Michigan State Police followed her along the way, which made her feel safe, supported and protected. Every time she felt like quitting, she looked at the people biking with her and knew she wasn't going to stop.
With the news of her assault, many reached out to Gibbons, sharing their stories of surviving breast cancer or of sexual assault, including some people in her life she never knew were victims.
Gibbons shared one of the emails she received from a mother whose daughter was bullied - one that has stuck with her.
"She shared that her daughter was being bullied at school, that her daughter read my story and said to her mom, 'Mom, this woman ... was bullied in the most extreme way and she's not letting it stop her. She's continuing,'" said Gibbons. "I can't tell you how much that meant to me in terms of motivation but also now, still learning about stories that are continuing to come to me."
Once Gibbons reached Muskegon by bicycle, she got back in her boat and made her way to Chicago, reaching the city by mid-August, where she was greeted by hundreds of people. At that point she raised just more than $100,000.

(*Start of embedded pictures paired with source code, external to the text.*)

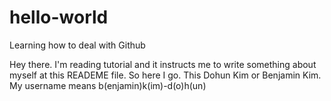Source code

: # hello-world
Learning how to deal with Github

Hey there. I'm reading tutorial and it instructs me to write something about myself at this READEME file.
So here I go.
This Dohun Kim or Benjamin Kim. My username means b(enjamin)k(im)-d(o)h(un)
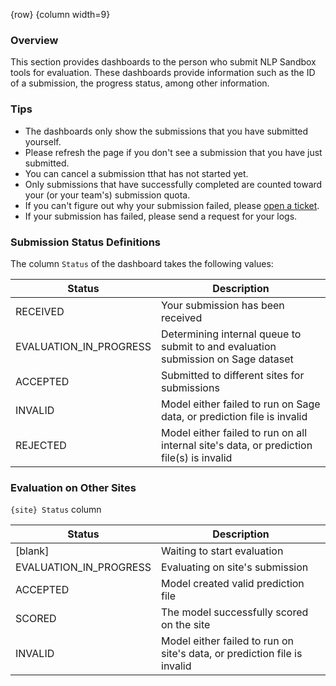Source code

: <!-- markdownlint-disable-next-line first-line-h1 -->
{row}
{column width=9}

### Overview

This section provides dashboards to the person who submit NLP Sandbox tools for evaluation. These dashboards provide information such as the ID of a submission, the progress status, among other information.

### Tips

- The dashboards only show the submissions that you have submitted yourself.
- Please refresh the page if you don't see a submission that you have just submitted.
- You can cancel a submission tthat has not started yet.
- Only submissions that have successfully completed are counted toward your (or your team's) submission quota.
- If you can't figure out why your submission failed, please [open a ticket].
- If your submission has failed, please send a request for your logs.

### Submission Status Definitions

The column `Status` of the dashboard takes the following values: 

Status | Description
---|---
RECEIVED | Your submission has been received
EVALUATION_IN_PROGRESS | Determining internal queue to submit to and evaluation submission on Sage dataset
ACCEPTED | Submitted to different sites for submissions
INVALID | Model either failed to run on Sage data, or prediction file is invalid
REJECTED | Model either failed to run on all internal site's data, or prediction file(s) is invalid

### Evaluation on Other Sites

`{site} Status` column

Status | Description
---|---
[blank] | Waiting to start evaluation
EVALUATION_IN_PROGRESS | Evaluating on site's submission
ACCEPTED | Model created valid prediction file
SCORED | The model successfully scored on the site
INVALID | Model either failed to run on site's data, or prediction file is invalid

<!-- Links -->

[open a ticket]: https://www.synapse.org/#!Synapse:syn22277123/discussion/threadId=7774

"The thing I always want to make sure, particularly with students and really to anybody, is what you have to give the world is needed and it is enough," concluded Gibbons. Five years ago when she started ROW, she never knew it would be able to change lives like it has, but said it was enough and a substantial thing to give to the world.
To date, Gibbons has raised roughly $125,000 of her $150,000 goal. Gibbons was presented a $900 check on behalf of Bay College following her presentation.